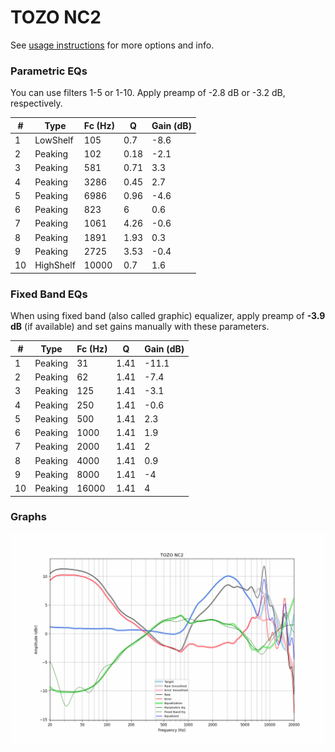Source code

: # TOZO NC2
See [usage instructions](https://github.com/jaakkopasanen/AutoEq#usage) for more options and info.

### Parametric EQs
You can use filters 1-5 or 1-10. Apply preamp of -2.8 dB or -3.2 dB, respectively.

|   # | Type      |   Fc (Hz) |    Q |   Gain (dB) |
|-----|-----------|-----------|------|-------------|
|   1 | LowShelf  |       105 | 0.7  |        -8.6 |
|   2 | Peaking   |       102 | 0.18 |        -2.1 |
|   3 | Peaking   |       581 | 0.71 |         3.3 |
|   4 | Peaking   |      3286 | 0.45 |         2.7 |
|   5 | Peaking   |      6986 | 0.96 |        -4.6 |
|   6 | Peaking   |       823 | 6    |         0.6 |
|   7 | Peaking   |      1061 | 4.26 |        -0.6 |
|   8 | Peaking   |      1891 | 1.93 |         0.3 |
|   9 | Peaking   |      2725 | 3.53 |        -0.4 |
|  10 | HighShelf |     10000 | 0.7  |         1.6 |

### Fixed Band EQs
When using fixed band (also called graphic) equalizer, apply preamp of **-3.9 dB** (if available) and set gains manually with these parameters.

|   # | Type    |   Fc (Hz) |    Q |   Gain (dB) |
|-----|---------|-----------|------|-------------|
|   1 | Peaking |        31 | 1.41 |       -11.1 |
|   2 | Peaking |        62 | 1.41 |        -7.4 |
|   3 | Peaking |       125 | 1.41 |        -3.1 |
|   4 | Peaking |       250 | 1.41 |        -0.6 |
|   5 | Peaking |       500 | 1.41 |         2.3 |
|   6 | Peaking |      1000 | 1.41 |         1.9 |
|   7 | Peaking |      2000 | 1.41 |         2   |
|   8 | Peaking |      4000 | 1.41 |         0.9 |
|   9 | Peaking |      8000 | 1.41 |        -4   |
|  10 | Peaking |     16000 | 1.41 |         4   |

### Graphs
![](./TOZO%20NC2.png)

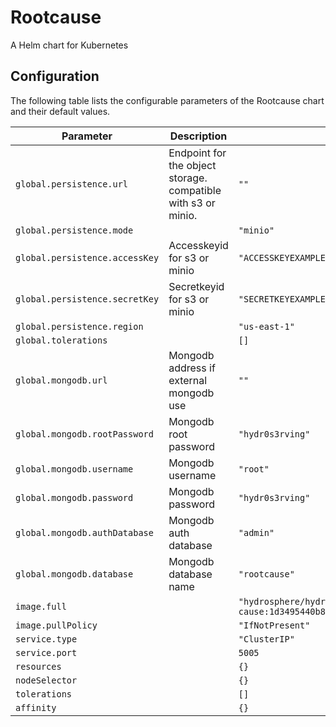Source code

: 
Rootcause
===========

A Helm chart for Kubernetes


## Configuration

The following table lists the configurable parameters of the Rootcause chart and their default values.

| Parameter                | Description             | Default        |
| ------------------------ | ----------------------- | -------------- |
| `global.persistence.url` | Endpoint for the object storage. compatible with s3 or minio. | `""` |
| `global.persistence.mode` |  | `"minio"` |
| `global.persistence.accessKey` | Accesskeyid for s3 or minio | `"ACCESSKEYEXAMPLE"` |
| `global.persistence.secretKey` | Secretkeyid for s3 or minio | `"SECRETKEYEXAMPLE"` |
| `global.persistence.region` |  | `"us-east-1"` |
| `global.tolerations` |  | `[]` |
| `global.mongodb.url` | Mongodb address if external mongodb use | `""` |
| `global.mongodb.rootPassword` | Mongodb root password | `"hydr0s3rving"` |
| `global.mongodb.username` | Mongodb username | `"root"` |
| `global.mongodb.password` | Mongodb password | `"hydr0s3rving"` |
| `global.mongodb.authDatabase` | Mongodb auth database | `"admin"` |
| `global.mongodb.database` | Mongodb database name | `"rootcause"` |
| `image.full` |  | `"hydrosphere/hydro-root-cause:1d3495440b803fee80cdaa20707ae1d84a3796c7"` |
| `image.pullPolicy` |  | `"IfNotPresent"` |
| `service.type` |  | `"ClusterIP"` |
| `service.port` |  | `5005` |
| `resources` |  | `{}` |
| `nodeSelector` |  | `{}` |
| `tolerations` |  | `[]` |
| `affinity` |  | `{}` |





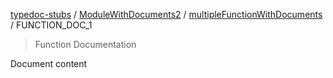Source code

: [typedoc-stubs](../../README.md) / [ModuleWithDocuments2](../README.md) / [multipleFunctionWithDocuments](../README.md#multiplefunctionwithdocuments) / FUNCTION\_DOC\_1

> Function Documentation

Document content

========================

Activity ->
With the pictures omitted, restate word for word the lines above from the line that has "1 | LowShelf" up to and including the line that has "## Configuration", and no other lines.

Reply ->
|   1 | LowShelf  |       105 | 0.7  |        -8.6 |
|   2 | Peaking   |       102 | 0.18 |        -2.1 |
|   3 | Peaking   |       581 | 0.71 |         3.3 |
|   4 | Peaking   |      3286 | 0.45 |         2.7 |
|   5 | Peaking   |      6986 | 0.96 |        -4.6 |
|   6 | Peaking   |       823 | 6    |         0.6 |
|   7 | Peaking   |      1061 | 4.26 |        -0.6 |
|   8 | Peaking   |      1891 | 1.93 |         0.3 |
|   9 | Peaking   |      2725 | 3.53 |        -0.4 |
|  10 | HighShelf |     10000 | 0.7  |         1.6 |

### Fixed Band EQs
When using fixed band (also called graphic) equalizer, apply preamp of **-3.9 dB** (if available) and set gains manually with these parameters.

|   # | Type    |   Fc (Hz) |    Q |   Gain (dB) |
|-----|---------|-----------|------|-------------|
|   1 | Peaking |        31 | 1.41 |       -11.1 |
|   2 | Peaking |        62 | 1.41 |        -7.4 |
|   3 | Peaking |       125 | 1.41 |        -3.1 |
|   4 | Peaking |       250 | 1.41 |        -0.6 |
|   5 | Peaking |       500 | 1.41 |         2.3 |
|   6 | Peaking |      1000 | 1.41 |         1.9 |
|   7 | Peaking |      2000 | 1.41 |         2   |
|   8 | Peaking |      4000 | 1.41 |         0.9 |
|   9 | Peaking |      8000 | 1.41 |        -4   |
|  10 | Peaking |     16000 | 1.41 |         4   |

### Graphs
![](./TOZO%20NC2.png)

Source code

: 
Rootcause
===========

A Helm chart for Kubernetes


## Configuration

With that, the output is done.